His cool trepidity gave new courage to the colonel, who exclaimed, as he urged the others to renewed exertions,—
"If we must be blown up, we will all go together."
Despite Putnam's heroic efforts, the flames spread. Soon the whole barracks were enveloped, and lurid tongues of fire began to shoot out alarmingly towards the magazine. Putnam now descended, took his station between the two buildings, and continued his active service, his energy and audacity giving new life and activity to officers and men. The outside planks of the magazine caught. They were consumed. Only a thin timber partition remained between the flames and fifteen tons of powder. This, too, was charred and smoking. Destruction seemed inevitable. The consternation was extreme.
But there, in the scorching heat of the flames, covered with falling cinders, threatened with instant death, stood the undaunted Putnam, still pouring water on the smoking timbers, still calling to the men to keep steadily to their work. And thus he continued till the rafters of the barracks fell in, the heat decreased, and the safety of the magazine was insured.
For an hour and a half he had fought the flames. His hands, face, almost his whole body, were scorched and blistered. When he pulled off his second pair of mittens the skin came with them. Several weeks passed before he recovered from the effects of his hard battle with fire. But he had the reward of success, and the earnest thanks and kind attentions of officers and men alike, who felt that to him alone they owed the safety of the fort, and the escape of many, if not all, of the garrison from destruction.
Among Putnam's many adventures, there are two others which have often been told, but are worthy of repetition. On one occasion he was surprised by a large party of Indians, when with a few men in a boat at the head of the rapids of the Hudson, at Fort Miller. It was a frightfully perilous situation. To stay where he was, was to be slaughtered; to attempt crossing the stream would bring him under the Indian fire; to go down the falls promised instant death. Which expedient should he adopt? He chose the latter, preferring to risk death from water rather than from tomahawk or bullet.
The boat was pushed from the shore and exposed to the full force of the current. In a minute or two it had swept beyond the range of the Indian weapons. But death seemed inevitable. The water rushed on in foaming torrents, whirling round rocks, sweeping over shelves, pouring down in abrupt falls, shooting onward with the wildest fury. It seemed as if only a miracle could save the voyagers.

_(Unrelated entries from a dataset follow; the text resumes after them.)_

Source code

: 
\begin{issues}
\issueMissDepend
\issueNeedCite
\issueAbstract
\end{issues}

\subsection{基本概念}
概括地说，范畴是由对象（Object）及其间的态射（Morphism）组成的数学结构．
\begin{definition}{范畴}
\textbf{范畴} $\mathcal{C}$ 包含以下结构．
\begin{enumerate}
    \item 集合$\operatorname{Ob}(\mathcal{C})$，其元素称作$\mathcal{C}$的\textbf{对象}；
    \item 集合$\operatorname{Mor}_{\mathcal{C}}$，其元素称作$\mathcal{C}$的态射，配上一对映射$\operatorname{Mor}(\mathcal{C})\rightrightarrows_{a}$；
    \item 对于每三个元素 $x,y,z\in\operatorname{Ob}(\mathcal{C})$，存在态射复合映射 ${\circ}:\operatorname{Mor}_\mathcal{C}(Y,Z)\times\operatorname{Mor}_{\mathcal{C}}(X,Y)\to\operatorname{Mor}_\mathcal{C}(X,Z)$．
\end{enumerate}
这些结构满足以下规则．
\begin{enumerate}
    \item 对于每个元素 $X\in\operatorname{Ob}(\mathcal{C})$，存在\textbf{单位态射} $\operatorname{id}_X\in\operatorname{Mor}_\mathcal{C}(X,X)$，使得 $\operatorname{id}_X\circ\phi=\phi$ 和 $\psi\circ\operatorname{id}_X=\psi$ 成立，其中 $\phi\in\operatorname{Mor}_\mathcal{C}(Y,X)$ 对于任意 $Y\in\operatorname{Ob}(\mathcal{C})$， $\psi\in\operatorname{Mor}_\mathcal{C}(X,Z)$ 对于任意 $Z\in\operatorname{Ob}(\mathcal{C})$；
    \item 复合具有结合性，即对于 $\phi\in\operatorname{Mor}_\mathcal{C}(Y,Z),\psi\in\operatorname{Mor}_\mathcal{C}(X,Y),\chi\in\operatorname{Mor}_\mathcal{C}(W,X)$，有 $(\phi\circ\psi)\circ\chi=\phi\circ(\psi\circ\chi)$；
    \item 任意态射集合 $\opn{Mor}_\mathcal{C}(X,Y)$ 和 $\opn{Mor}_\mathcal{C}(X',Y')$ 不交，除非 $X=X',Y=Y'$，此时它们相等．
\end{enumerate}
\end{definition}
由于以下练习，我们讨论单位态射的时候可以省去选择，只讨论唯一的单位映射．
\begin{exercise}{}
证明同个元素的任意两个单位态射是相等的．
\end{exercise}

Yet with unyielding coolness Putnam grasped the helm; while his keen eye scanned the peril ahead, his quick hand met every danger as it came. Incessantly the course of the boat was changed, to avoid the protruding rocks. Here it was tossed on the billows, there it shot down inclined reaches, now it seemed plunging into a boiling eddy, now it whirled round a threatening obstacle; like a leaf in the tempest it was borne onward, and at length, to the amazement of its inmates themselves, and the astoundment of the Indians, it floated safely on the smooth waters below, after a passage of perils such as have rarely been dared. The savages gave up the chase. A man who could safely run those rapids seemed to them to bear a charmed life.